There is also the positive testimony of Carlson, who on February 1, 1922, assumed the position of vice president of the Great Falls bank at the persuasion and inducement of Peters and Noble. He testified that after the 1st of February Noble came to the bank and told him that he and Peters “have now made arrangements again for the call”; that he (Carlson) was aware of the fact that entries were made charging the banks with large sums, and of credit given to Peters and Noble as shown by the books, and he testified:
“I discussed that practice with the defendants Noble and Peters. I asked them if they had made the proper arrangements for the credit, and they told me they had. I told them at that time it was an objectionable practice.”
It is contended that it was abuse of the discretion vested in the trial court to deny the motion for a new trial which was based upon an affidavit of two affiants that the juror Wollman had expressed in strong terms his ill will toward the defendant Noble. The court below gave no credence to the affidavits, and upon the evidence was not convinced that the juryman was biased, but, on the contrary, was of the opinion that the defendants had a fair and impartial jury. We can discover no abuse of discretion, nor do we find anything in the record to take the case out of the established rule that the decision of the trial court on a motion for a new trial is not assignable as error. Holmgren v. United States, 217 U. S. 509, 521, 30 Sup. Ct. 588, 54 L. Ed. 861, 19 Ann. Cas. 778.

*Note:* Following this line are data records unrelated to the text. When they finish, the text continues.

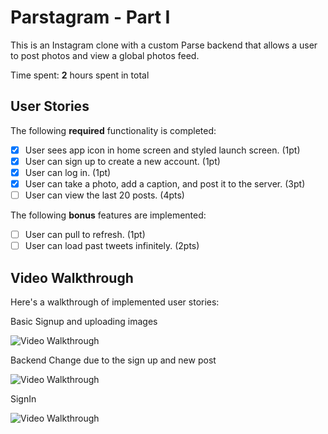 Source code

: # Parstagram - Part I

This is an Instagram clone with a custom Parse backend that allows a user to post photos and view a global photos feed.

Time spent: **2** hours spent in total

## User Stories

The following **required** functionality is completed:

- [x] User sees app icon in home screen and styled launch screen. (1pt)
- [x] User can sign up to create a new account. (1pt)
- [x] User can log in. (1pt)
- [x] User can take a photo, add a caption, and post it to the server. (3pt)
- [ ] User can view the last 20 posts. (4pts)

The following **bonus** features are implemented:

- [ ] User can pull to refresh. (1pt)
- [ ] User can load past tweets infinitely. (2pts)

## Video Walkthrough

Here's a walkthrough of implemented user stories:

Basic Signup and uploading images

<img src='https://recordit.co/EHxAFfpnaz.gif' title='Video Walkthrough' width='' alt='Video Walkthrough' />

Backend Change due to the sign up and new post

<img src='http://g.recordit.co/GYNiKgFTTq.gif' title='Video Walkthrough' width='' alt='Video Walkthrough' />

SignIn

<img src='https://recordit.co/IRDUQobXkO.gif' title='Video Walkthrough' width='' alt='Video Walkthrough' />
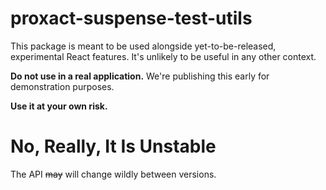 # proxact-suspense-test-utils

This package is meant to be used alongside yet-to-be-released, experimental React features. It's unlikely to be useful in any other context.

**Do not use in a real application.** We're publishing this early for
demonstration purposes.

**Use it at your own risk.**

# No, Really, It Is Unstable

The API ~~may~~ will change wildly between versions.
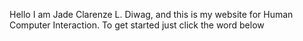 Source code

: Hello I am Jade Clarenze L. Diwag, and this is my website for Human Computer Interaction. To get started just click the word below
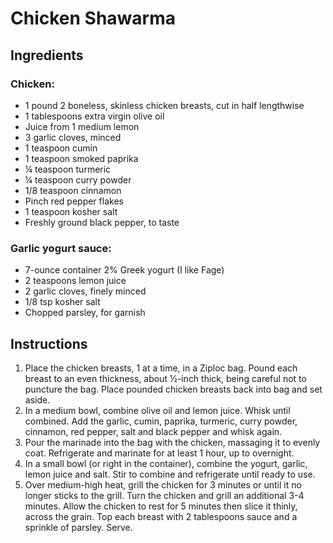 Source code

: # Chicken Shawarma

## Ingredients

### Chicken:

* 1 pound 2 boneless, skinless chicken breasts, cut in half lengthwise
* 1 tablespoons extra virgin olive oil
* Juice from 1 medium lemon
* 3 garlic cloves, minced
* 1 teaspoon cumin
* 1 teaspoon smoked paprika
* ¼ teaspoon turmeric
* ¼ teaspoon curry powder
* 1/8 teaspoon cinnamon
* Pinch red pepper flakes
* 1 teaspoon kosher salt
* Freshly ground black pepper, to taste

### Garlic yogurt sauce:

* 7-ounce container 2% Greek yogurt (I like Fage)
* 2 teaspoons lemon juice
* 2 garlic cloves, finely minced
* 1/8 tsp kosher salt
* Chopped parsley, for garnish

## Instructions

1. Place the chicken breasts, 1 at a time, in a Ziploc bag.  Pound each breast to an even thickness, about ½-inch thick, being careful not to puncture the bag. Place pounded chicken breasts back into bag and set aside.
1. In a medium bowl, combine olive oil and lemon juice.  Whisk until combined.  Add the garlic, cumin, paprika, turmeric, curry powder, cinnamon, red pepper, salt and black pepper and whisk again.
1. Pour the marinade into the bag with the chicken, massaging it to evenly coat.  Refrigerate and marinate for at least 1 hour, up to overnight.
1. In a small bowl (or right in the container), combine the yogurt, garlic, lemon juice and salt.  Stir to combine and refrigerate until ready to use.
1. Over medium-high heat, grill the chicken for 3 minutes or until it no longer sticks to the grill. Turn the chicken and grill an additional 3-4 minutes.  Allow the chicken to rest for 5 minutes then slice it thinly, across the grain.  Top each breast with 2 tablespoons sauce and a sprinkle of parsley.  Serve.
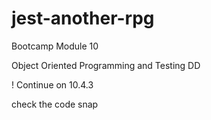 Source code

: # jest-another-rpg

Bootcamp Module 10

Object Oriented Programming and Testing DD

! Continue on 10.4.3

check the code snap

Nor do we find error in the fact that, after the jury had retired to consider of their verdict, they twice came to the court at their own request, and in the absence of the defendants and their counsel received further instructions from the court. The defendants were not in custody; they were free to come and go,.and the fact that they were not present in court when the jury asked for and received further instructions is not ground for reversing the judgment, no error being pointed out in the additional instructions which were thus given. Hagen v. United States (C. C. A.) 268 Fed. 344; Diaz v. United States, 223 U. S. 442, 455, 32 Sup. Ct. 250, 56 L. Ed. 500, Ann. Cas. 1913C, 1138; Dodge v. United States, 258 Fed. 300, 169 C. C. A. 316, 7 A. L. R. 1510.
We find no error. The judgment is affirmed.